The other (possibly more important) bit of news is that this is also the first case of a partner working to extend the standard before the core language specification is updated. This is a fortunate development, as the constraints under which the core language is grown – maximizing coverage by way of remaining close to the lowest common denominator – can sometime delay alignment with the state of the art. It is also a model that has been shown to yield benefits for core C++, where Boost is an excellent example of extensions that give insight into the future evolution of the standard. Let us quickly a peek at the additions:

Shared Virtual Memory (SVM) – makes it possible to straightforwardly share data-structures between host and accelerator, by e.g. directly capturing them in a restrict(amp) lambda, as opposed to funnelling them through concurrency::array or concurrency::array_view;
C++11 atomics and memory ordering – when coupled with SVM it opens the door for constructing efficient synchronization primitives that work across host and accelerator (or for the brave to write lock-free code);
Dynamic memory allocation and de-allocation (AKA operator new & operator delete) in restrict(amp) functions.

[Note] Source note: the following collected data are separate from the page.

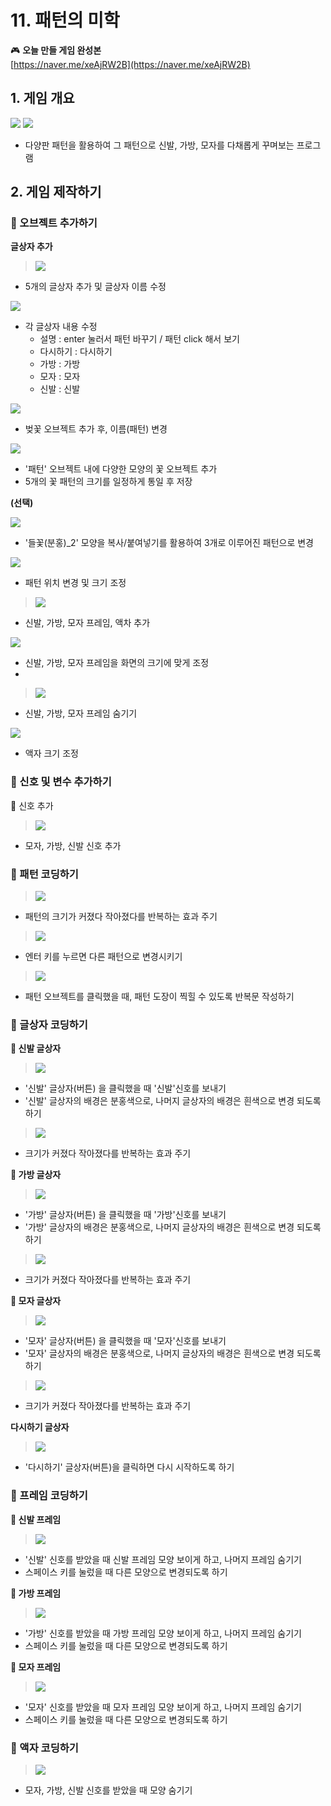 # 11. 패턴의 미학 

🎮  **오늘 만들 게임 완성본**   
[https://naver.me/xeAjRW2B](https://naver.me/xeAjRW2B) 

## 1. 게임 개요
![](img/11_패턴의미학/11_1.png)
![](img/11_패턴의미학/11_2.png)

- 다양판 패턴을 활용하여 그 패턴으로 신발, 가방, 모자를 다채롭게 꾸며보는 프로그램
  

## 2. 게임 제작하기

### 🧩 오브젝트 추가하기

**글상자 추가** 
> ![](img/11_패턴의미학/11_3.png)
- 5개의 글상자 추가 및 글상자 이름 수정
  
![](img/11_패턴의미학/11_4.png)
- 각 글상자 내용 수정 
  - 설명 : enter 눌러서 패턴 바꾸기 / 패턴 click 해서 보기 
  - 다시하기 : 다시하기
  - 가방 : 가방 
  - 모자 : 모자 
  - 신발 : 신발
  
![](img/11_패턴의미학/11_5.png)
- 벚꽃 오브젝트 추가 후, 이름(패턴) 변경 


![](img/11_패턴의미학/11_6.png)
- '패턴' 오브젝트 내에 다양한 모양의 꽃 오브젝트 추가 
- 5개의 꽃 패턴의 크기를 일정하게 통일 후 저장 


**(선택)** 

![](img/11_패턴의미학/11_7.png)
- '들꽃(분홍)_2' 모양을 복사/붙여넣기를 활용하여 3개로 이루어진 패턴으로 변경 

![](img/11_패턴의미학/11_8.png)
- 패턴 위치 변경 및 크기 조정 

> ![](img/11_패턴의미학/11_11.png)
- 신발, 가방, 모자 프레임, 액차 추가

![](img/11_패턴의미학/11_10.png)
- 신발, 가방, 모자 프레임을 화면의 크기에 맞게 조정 
- 
> ![](img/11_패턴의미학/11_12.png)
- 신발, 가방, 모자 프레임 숨기기 

![](img/11_패턴의미학/11_13.png)
- 액자 크기 조정 


### 🧩 신호 및 변수 추가하기 

🛜 신호 추가 
> ![](img/11_패턴의미학/11_14.png)
- 모자, 가방, 신발 신호 추가  


### 🧩 패턴 코딩하기
> ![](img/11_패턴의미학/11_15.png)
- 패턴의 크기가 커졌다 작아졌다를 반복하는 효과 주기 

> ![](img/11_패턴의미학/11_16.png)

- 엔터 키를 누르면 다른 패턴으로 변경시키기

> ![](img/11_패턴의미학/11_17.png)
- 패턴 오브젝트를 클릭했을 때, 패턴 도장이 찍힐 수 있도록 반복문 작성하기 

### 🧩 글상자 코딩하기
**👞 신발 글상자**
> ![](img/11_패턴의미학/11_22.png)
- '신발' 글상자(버튼) 을 클릭했을 때 '신발'신호를 보내기
- '신발' 글상자의 배경은 분홍색으로, 나머지 글상자의 배경은 흰색으로 변경 되도록 하기

> ![](img/11_패턴의미학/11_23.png)  
- 크기가 커졌다 작아졌다를 반복하는 효과 주기


**🎒 가방 글상자**
> ![](img/11_패턴의미학/11_24.png)
- '가방' 글상자(버튼) 을 클릭했을 때 '가방'신호를 보내기
- '가방' 글상자의 배경은 분홍색으로, 나머지 글상자의 배경은 흰색으로 변경 되도록 하기

> ![](img/11_패턴의미학/11_25.png)  
- 크기가 커졌다 작아졌다를 반복하는 효과 주기


**👒 모자 글상자**
> ![](img/11_패턴의미학/11_26.png)
- '모자' 글상자(버튼) 을 클릭했을 때 '모자'신호를 보내기
- '모자' 글상자의 배경은 분홍색으로, 나머지 글상자의 배경은 흰색으로 변경 되도록 하기

> ![](img/11_패턴의미학/11_27.png)  
- 크기가 커졌다 작아졌다를 반복하는 효과 주기


**다시하기 글상자**
> ![](img/11_패턴의미학/11_28.png) 

- '다시하기' 글상자(버튼)을 클릭하면 다시 시작하도록 하기 

### 🧩 프레임 코딩하기

**👞 신발 프레임**
> ![](img/11_패턴의미학/11_18.png)
- '신발' 신호를 받았을 때 신발 프레임 모양 보이게 하고, 나머지 프레임 숨기기
- 스페이스 키를 눌렀을 때 다른 모양으로 변경되도록 하기 


**🎒 가방 프레임**
> ![](img/11_패턴의미학/11_19.png)
- '가방' 신호를 받았을 때 가방 프레임 모양 보이게 하고, 나머지 프레임 숨기기
- 스페이스 키를 눌렀을 때 다른 모양으로 변경되도록 하기 

**👒 모자 프레임** 
> ![](img/11_패턴의미학/11_20.png)
- '모자' 신호를 받았을 때 모자 프레임 모양 보이게 하고, 나머지 프레임 숨기기
- 스페이스 키를 눌렀을 때 다른 모양으로 변경되도록 하기 

### 🧩 액자 코딩하기
> ![](img/11_패턴의미학/11_21.png) 

- 모자, 가방, 신발 신호를 받았을 때 모양 숨기기 
 



<!-- <details>
<summary> 요약 </summary>
</details> -->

You will note that all of the above are great productivity enhancers, which help smooth out certain wrinkles and bring us closer to being “just C++” with no restrictions. When mature, they will make it easier for newcomers to heterogeneous computing to dive right in, without having to figure out how to map their pre-existing data structures into array friendly forms.

The following reasonable question is likely to arise: when are we going to see the core language specification updated to include these extensions? As much as we like to be on the bleeding edge at all times, in this regard our hands are tied until vendor-agnostic ways of exposing e.g. SVM are introduced. AMD’s extensions are restricted to a subset of their hardware, namely processors from the Kaveri family, a luxury we cannot afford. In the interim, we remain fully committed to ensuring that Visual Studio yields the best C++ AMP development experience on the market, and encourage you to play with the extensions offered by AMD to get an early preview of where the standard should eventually go. Your feedback will prove invaluable in shaping our decisions going forward. Finally, please be aware that whatever is written against the core C++ AMP specification will seamlessly work across both Visual Studio and AMD’s extended implementation – targeting this baseline ensures maximum portability. The specific, non-portable bits, have to do with the AMD’s extensions, that we do not currently implement and, respectively, the DirectX specific elements that we provide. If you employ either of the two, you forfeit the other and have to use the supporting tool-chain.

In closing, we would like to extend our gratitude to our colleagues at AMD and MulticoreWare, for their excellent work.